Extracted data entries:
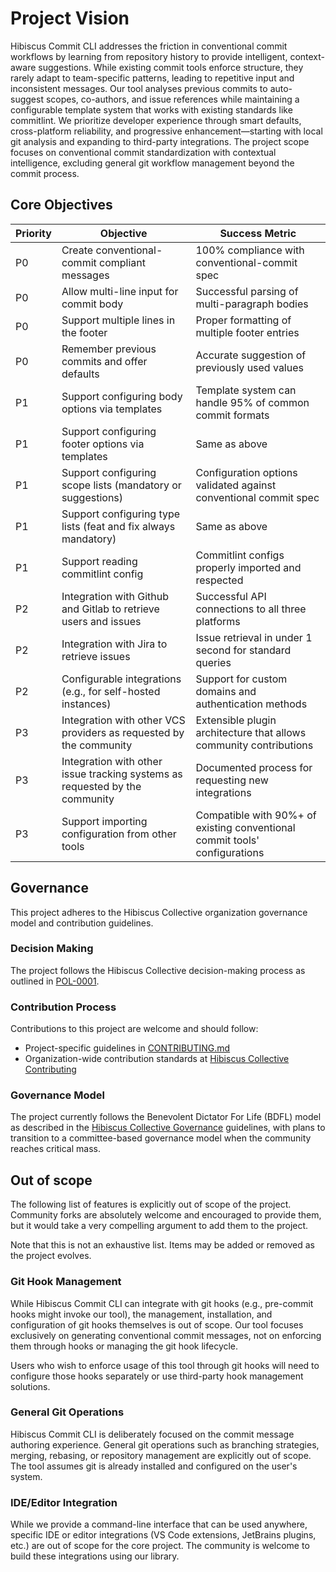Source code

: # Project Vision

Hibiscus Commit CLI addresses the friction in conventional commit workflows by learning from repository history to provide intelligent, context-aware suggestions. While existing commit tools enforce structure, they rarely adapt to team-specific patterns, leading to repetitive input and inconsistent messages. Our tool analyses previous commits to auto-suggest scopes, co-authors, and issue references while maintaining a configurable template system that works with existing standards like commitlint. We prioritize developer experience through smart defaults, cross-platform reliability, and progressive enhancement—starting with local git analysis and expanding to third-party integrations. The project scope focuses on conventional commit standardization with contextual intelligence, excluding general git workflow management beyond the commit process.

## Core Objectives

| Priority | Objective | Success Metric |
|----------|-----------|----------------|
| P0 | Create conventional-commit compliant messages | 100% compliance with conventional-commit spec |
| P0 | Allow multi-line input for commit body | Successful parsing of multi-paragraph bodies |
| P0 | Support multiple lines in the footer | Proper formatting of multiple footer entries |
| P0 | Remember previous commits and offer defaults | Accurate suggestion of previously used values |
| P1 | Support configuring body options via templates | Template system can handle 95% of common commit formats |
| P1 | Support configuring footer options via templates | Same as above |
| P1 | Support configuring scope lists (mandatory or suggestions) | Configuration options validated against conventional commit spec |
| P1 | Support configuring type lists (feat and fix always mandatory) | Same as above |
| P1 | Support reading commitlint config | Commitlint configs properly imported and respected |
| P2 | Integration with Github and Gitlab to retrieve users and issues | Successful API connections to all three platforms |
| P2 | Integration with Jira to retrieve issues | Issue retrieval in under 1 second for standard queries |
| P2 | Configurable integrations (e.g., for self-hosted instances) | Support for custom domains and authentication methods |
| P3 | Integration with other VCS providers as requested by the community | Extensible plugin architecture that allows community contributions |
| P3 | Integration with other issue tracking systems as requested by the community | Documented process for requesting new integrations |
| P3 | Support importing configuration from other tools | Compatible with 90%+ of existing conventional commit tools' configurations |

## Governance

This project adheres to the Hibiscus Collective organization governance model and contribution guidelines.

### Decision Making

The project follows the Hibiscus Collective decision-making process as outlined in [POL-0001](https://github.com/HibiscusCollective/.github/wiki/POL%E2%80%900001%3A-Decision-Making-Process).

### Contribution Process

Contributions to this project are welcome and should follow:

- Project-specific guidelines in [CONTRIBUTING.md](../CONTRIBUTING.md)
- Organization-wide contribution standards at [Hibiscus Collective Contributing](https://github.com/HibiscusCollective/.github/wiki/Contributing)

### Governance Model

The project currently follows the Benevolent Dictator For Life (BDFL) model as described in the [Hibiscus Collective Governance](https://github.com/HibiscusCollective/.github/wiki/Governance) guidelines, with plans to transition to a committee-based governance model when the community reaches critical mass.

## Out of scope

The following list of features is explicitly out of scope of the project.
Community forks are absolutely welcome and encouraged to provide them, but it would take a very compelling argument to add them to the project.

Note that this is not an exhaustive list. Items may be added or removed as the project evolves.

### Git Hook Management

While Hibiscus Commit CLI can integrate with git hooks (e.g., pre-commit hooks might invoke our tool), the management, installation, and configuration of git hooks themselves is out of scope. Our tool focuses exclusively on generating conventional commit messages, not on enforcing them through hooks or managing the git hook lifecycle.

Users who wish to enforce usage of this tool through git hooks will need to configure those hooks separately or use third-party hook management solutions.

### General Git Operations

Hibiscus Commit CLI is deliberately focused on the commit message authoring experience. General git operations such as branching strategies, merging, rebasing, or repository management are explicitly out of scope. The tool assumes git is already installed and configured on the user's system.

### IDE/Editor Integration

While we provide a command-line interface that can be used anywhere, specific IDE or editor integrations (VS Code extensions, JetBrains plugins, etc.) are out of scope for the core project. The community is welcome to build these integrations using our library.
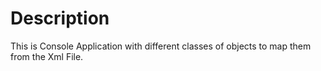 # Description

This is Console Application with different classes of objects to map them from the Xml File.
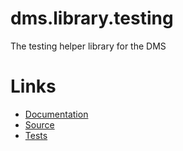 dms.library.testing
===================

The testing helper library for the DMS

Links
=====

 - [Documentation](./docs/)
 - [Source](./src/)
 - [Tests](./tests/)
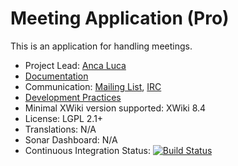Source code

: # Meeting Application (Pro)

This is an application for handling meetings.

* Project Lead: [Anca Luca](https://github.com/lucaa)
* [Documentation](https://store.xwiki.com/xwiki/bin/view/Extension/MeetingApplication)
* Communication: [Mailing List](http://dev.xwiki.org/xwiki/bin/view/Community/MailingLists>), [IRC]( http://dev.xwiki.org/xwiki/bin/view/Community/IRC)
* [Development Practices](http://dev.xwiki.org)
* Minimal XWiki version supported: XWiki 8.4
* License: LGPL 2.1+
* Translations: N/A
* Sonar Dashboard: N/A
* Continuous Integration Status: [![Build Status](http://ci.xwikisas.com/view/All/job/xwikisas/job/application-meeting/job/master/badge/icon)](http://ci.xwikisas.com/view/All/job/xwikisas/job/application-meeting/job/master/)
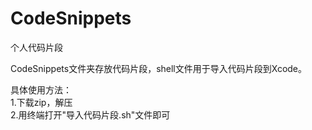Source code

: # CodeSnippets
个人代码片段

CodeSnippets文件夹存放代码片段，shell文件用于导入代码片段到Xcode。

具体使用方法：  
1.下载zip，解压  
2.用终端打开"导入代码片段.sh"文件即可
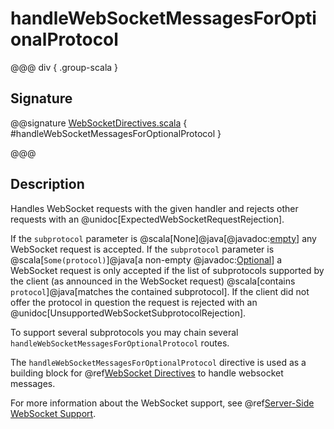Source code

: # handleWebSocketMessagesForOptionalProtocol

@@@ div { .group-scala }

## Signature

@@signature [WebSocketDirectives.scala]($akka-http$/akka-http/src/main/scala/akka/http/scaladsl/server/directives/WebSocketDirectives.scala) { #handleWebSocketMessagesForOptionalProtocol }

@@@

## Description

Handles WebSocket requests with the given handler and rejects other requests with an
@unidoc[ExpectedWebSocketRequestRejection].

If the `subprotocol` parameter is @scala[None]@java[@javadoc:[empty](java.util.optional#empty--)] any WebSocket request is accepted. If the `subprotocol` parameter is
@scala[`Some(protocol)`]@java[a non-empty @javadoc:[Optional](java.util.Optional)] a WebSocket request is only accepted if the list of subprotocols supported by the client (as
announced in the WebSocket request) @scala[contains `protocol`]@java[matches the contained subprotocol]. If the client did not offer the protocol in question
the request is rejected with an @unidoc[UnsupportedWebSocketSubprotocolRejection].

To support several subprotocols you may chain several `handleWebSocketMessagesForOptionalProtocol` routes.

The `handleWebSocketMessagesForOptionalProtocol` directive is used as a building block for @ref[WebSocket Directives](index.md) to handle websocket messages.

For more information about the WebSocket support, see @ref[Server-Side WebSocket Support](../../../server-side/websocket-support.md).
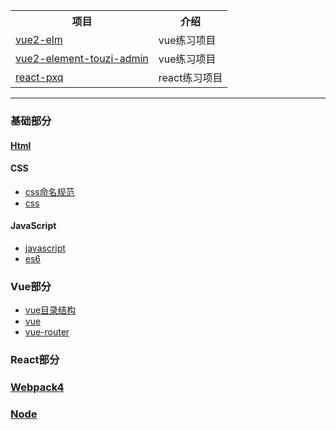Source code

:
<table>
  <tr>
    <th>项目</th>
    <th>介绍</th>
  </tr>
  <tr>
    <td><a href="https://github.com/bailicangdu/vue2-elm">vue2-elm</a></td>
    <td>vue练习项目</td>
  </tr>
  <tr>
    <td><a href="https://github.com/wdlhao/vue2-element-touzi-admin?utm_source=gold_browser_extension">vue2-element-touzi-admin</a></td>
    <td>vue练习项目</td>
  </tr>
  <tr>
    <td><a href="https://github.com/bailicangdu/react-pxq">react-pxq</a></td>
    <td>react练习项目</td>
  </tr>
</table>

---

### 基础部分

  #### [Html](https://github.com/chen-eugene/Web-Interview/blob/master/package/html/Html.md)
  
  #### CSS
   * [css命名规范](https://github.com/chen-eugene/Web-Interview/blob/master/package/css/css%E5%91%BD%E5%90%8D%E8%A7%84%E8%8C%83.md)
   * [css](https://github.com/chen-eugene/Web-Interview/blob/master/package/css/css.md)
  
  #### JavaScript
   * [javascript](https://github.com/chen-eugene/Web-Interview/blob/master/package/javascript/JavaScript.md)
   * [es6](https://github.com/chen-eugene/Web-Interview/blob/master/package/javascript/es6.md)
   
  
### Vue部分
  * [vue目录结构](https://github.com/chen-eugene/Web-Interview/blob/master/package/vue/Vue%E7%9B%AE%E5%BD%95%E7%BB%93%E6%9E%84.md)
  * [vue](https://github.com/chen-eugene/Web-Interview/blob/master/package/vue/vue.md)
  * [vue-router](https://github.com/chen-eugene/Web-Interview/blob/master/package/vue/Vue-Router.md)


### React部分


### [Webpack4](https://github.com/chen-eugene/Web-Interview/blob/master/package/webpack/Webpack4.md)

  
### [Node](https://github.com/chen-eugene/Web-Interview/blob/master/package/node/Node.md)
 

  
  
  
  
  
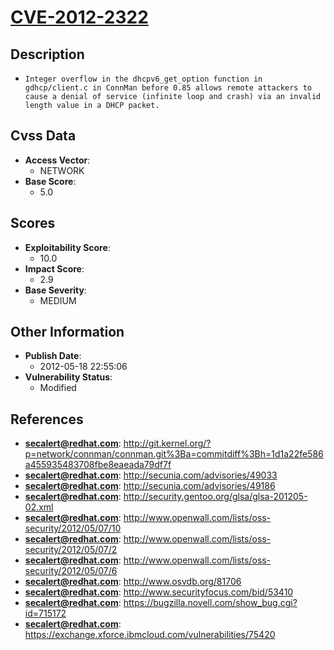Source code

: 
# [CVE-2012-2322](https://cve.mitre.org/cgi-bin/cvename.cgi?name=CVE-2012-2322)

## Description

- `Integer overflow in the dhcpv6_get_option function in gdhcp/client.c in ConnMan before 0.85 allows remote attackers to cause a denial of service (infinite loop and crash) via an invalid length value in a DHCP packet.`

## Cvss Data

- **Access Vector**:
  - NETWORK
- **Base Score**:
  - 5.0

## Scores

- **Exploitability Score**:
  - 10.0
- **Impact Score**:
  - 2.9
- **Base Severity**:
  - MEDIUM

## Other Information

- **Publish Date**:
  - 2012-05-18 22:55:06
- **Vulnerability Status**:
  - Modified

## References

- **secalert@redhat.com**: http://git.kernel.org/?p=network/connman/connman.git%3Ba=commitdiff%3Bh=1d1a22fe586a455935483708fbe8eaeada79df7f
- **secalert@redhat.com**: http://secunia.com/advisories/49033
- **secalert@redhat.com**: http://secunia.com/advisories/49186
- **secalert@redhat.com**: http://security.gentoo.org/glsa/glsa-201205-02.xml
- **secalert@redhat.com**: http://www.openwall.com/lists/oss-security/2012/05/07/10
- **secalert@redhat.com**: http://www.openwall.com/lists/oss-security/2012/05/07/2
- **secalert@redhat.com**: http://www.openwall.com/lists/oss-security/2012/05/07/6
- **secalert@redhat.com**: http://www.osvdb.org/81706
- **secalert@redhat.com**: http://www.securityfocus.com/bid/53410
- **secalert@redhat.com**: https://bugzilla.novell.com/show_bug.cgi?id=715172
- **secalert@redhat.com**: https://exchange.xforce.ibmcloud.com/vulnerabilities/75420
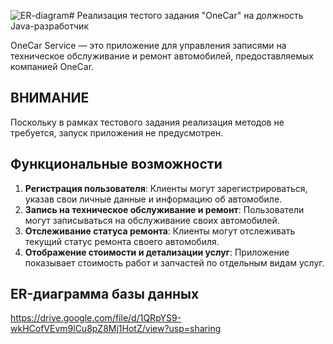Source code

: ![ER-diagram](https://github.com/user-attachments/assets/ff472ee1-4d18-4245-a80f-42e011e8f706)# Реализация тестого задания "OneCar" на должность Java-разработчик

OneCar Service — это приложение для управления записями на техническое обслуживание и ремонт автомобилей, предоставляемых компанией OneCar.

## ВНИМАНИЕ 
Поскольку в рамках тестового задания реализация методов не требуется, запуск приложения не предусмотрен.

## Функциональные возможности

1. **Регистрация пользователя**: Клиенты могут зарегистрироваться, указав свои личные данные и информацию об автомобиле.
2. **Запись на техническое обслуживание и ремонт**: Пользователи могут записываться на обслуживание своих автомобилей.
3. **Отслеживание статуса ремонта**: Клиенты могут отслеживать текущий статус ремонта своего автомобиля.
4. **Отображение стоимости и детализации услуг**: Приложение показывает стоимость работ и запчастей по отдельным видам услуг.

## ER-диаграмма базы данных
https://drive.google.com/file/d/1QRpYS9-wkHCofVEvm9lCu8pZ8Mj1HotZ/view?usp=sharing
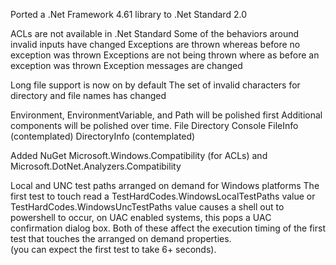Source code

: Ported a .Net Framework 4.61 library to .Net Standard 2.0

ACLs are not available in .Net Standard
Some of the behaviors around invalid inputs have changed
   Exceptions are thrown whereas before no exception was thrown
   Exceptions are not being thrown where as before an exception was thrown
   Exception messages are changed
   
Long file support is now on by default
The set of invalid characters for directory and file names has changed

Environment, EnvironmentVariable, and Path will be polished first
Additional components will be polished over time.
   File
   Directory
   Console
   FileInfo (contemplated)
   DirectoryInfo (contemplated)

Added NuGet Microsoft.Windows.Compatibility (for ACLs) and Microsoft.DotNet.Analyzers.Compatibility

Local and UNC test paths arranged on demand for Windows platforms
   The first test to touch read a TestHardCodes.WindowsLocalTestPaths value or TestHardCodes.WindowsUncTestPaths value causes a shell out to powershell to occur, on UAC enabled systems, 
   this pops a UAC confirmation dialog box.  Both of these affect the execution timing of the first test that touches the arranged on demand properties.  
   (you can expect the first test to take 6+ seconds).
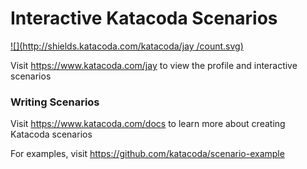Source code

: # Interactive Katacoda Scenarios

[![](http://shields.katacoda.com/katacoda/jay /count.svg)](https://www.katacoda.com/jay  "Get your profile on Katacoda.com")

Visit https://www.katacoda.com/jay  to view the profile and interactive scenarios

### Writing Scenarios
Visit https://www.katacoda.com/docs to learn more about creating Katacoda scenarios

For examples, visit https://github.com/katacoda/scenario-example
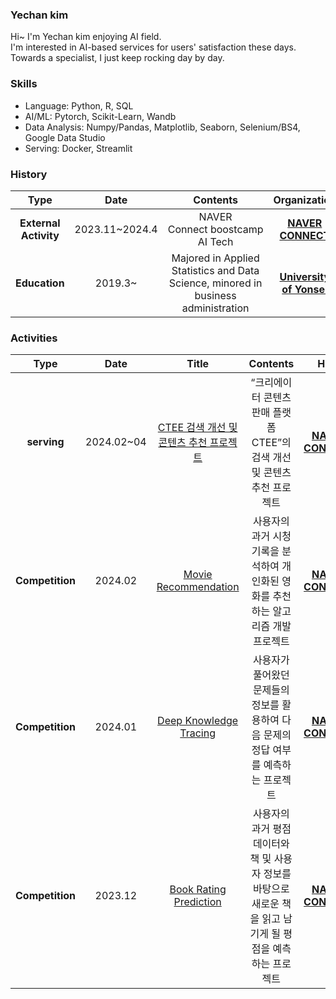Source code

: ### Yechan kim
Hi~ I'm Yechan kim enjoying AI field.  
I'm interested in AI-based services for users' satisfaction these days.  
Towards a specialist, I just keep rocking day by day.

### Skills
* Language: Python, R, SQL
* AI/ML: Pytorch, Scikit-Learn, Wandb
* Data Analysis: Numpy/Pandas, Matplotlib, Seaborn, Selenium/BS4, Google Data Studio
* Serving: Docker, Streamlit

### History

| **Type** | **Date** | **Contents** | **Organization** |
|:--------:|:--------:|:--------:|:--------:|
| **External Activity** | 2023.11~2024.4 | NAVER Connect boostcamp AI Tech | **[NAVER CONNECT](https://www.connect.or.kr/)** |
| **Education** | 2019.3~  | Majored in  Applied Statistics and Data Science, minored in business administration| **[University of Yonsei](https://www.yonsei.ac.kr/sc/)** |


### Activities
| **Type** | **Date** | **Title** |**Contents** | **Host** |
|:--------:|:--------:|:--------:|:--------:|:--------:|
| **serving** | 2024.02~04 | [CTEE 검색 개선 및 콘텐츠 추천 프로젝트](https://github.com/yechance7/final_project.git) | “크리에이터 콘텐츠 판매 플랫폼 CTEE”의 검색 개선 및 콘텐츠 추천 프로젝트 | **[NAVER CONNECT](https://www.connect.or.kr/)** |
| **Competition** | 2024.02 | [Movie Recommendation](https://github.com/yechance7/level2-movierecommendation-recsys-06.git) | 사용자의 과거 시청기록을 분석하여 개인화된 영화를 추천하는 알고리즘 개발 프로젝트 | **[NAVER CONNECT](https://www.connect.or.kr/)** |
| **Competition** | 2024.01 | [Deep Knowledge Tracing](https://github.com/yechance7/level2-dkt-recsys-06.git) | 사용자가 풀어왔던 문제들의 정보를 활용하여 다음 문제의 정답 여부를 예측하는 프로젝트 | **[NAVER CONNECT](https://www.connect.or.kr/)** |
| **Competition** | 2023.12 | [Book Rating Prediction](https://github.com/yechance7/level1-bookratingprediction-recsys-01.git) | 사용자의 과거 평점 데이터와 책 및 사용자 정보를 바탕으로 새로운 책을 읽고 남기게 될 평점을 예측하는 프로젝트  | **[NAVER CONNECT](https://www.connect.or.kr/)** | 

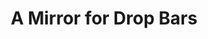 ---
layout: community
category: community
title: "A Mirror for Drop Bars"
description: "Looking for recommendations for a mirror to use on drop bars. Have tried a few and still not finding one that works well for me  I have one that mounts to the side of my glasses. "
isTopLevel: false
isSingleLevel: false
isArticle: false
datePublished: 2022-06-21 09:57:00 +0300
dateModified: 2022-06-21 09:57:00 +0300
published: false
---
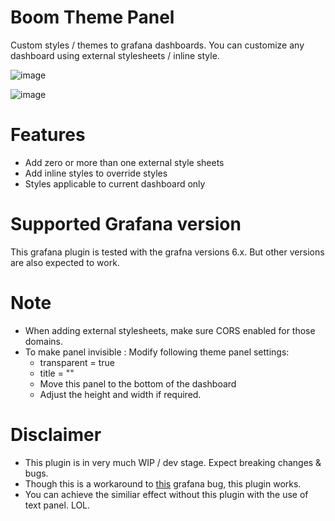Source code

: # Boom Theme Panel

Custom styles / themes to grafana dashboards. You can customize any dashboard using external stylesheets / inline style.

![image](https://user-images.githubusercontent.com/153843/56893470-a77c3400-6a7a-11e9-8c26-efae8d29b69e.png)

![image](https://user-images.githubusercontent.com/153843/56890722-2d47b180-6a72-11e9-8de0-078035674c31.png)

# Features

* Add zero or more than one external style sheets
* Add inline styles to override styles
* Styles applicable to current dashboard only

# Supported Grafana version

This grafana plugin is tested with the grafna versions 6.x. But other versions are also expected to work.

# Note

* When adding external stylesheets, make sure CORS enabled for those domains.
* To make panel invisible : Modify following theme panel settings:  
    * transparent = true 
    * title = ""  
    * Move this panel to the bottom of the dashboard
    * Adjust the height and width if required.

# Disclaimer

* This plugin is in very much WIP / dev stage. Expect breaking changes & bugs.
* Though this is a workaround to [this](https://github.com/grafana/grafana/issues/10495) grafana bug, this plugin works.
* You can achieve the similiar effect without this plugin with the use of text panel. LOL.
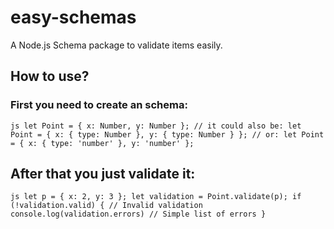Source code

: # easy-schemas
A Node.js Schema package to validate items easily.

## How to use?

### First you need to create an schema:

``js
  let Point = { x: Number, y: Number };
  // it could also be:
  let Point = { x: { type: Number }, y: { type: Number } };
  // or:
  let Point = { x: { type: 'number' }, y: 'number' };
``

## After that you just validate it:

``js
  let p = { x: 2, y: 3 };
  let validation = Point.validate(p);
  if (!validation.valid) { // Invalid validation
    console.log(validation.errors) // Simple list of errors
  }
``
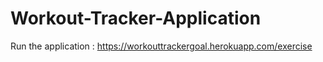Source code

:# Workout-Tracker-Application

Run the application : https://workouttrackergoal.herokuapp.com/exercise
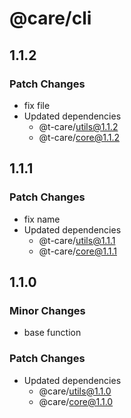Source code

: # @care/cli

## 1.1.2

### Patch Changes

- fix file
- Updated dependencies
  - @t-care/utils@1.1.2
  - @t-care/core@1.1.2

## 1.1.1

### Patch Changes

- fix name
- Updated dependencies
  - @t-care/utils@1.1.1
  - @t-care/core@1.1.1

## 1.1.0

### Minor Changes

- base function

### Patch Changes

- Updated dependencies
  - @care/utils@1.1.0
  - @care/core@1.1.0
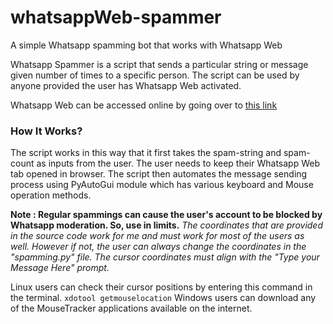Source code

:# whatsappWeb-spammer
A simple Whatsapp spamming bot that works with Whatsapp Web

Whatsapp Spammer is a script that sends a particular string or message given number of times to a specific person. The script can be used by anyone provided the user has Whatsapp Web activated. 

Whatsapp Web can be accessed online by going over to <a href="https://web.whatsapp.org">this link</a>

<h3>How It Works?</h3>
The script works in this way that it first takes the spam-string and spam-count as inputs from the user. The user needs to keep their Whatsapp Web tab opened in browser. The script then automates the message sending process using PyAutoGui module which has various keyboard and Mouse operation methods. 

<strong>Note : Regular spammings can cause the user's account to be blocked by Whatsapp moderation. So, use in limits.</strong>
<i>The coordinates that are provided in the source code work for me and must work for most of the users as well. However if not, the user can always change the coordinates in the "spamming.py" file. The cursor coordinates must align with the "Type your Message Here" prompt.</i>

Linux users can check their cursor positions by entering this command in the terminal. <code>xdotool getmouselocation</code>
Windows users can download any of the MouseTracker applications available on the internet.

Brief: Take the lines from the first line of the entries through the line with "conventional-commit spec |", inclusive, and give them again exactly, minus any pictures.

Result for this exercise:
Source code

: # Project Vision

Hibiscus Commit CLI addresses the friction in conventional commit workflows by learning from repository history to provide intelligent, context-aware suggestions. While existing commit tools enforce structure, they rarely adapt to team-specific patterns, leading to repetitive input and inconsistent messages. Our tool analyses previous commits to auto-suggest scopes, co-authors, and issue references while maintaining a configurable template system that works with existing standards like commitlint. We prioritize developer experience through smart defaults, cross-platform reliability, and progressive enhancement—starting with local git analysis and expanding to third-party integrations. The project scope focuses on conventional commit standardization with contextual intelligence, excluding general git workflow management beyond the commit process.

## Core Objectives

| Priority | Objective | Success Metric |
|----------|-----------|----------------|
| P0 | Create conventional-commit compliant messages | 100% compliance with conventional-commit spec |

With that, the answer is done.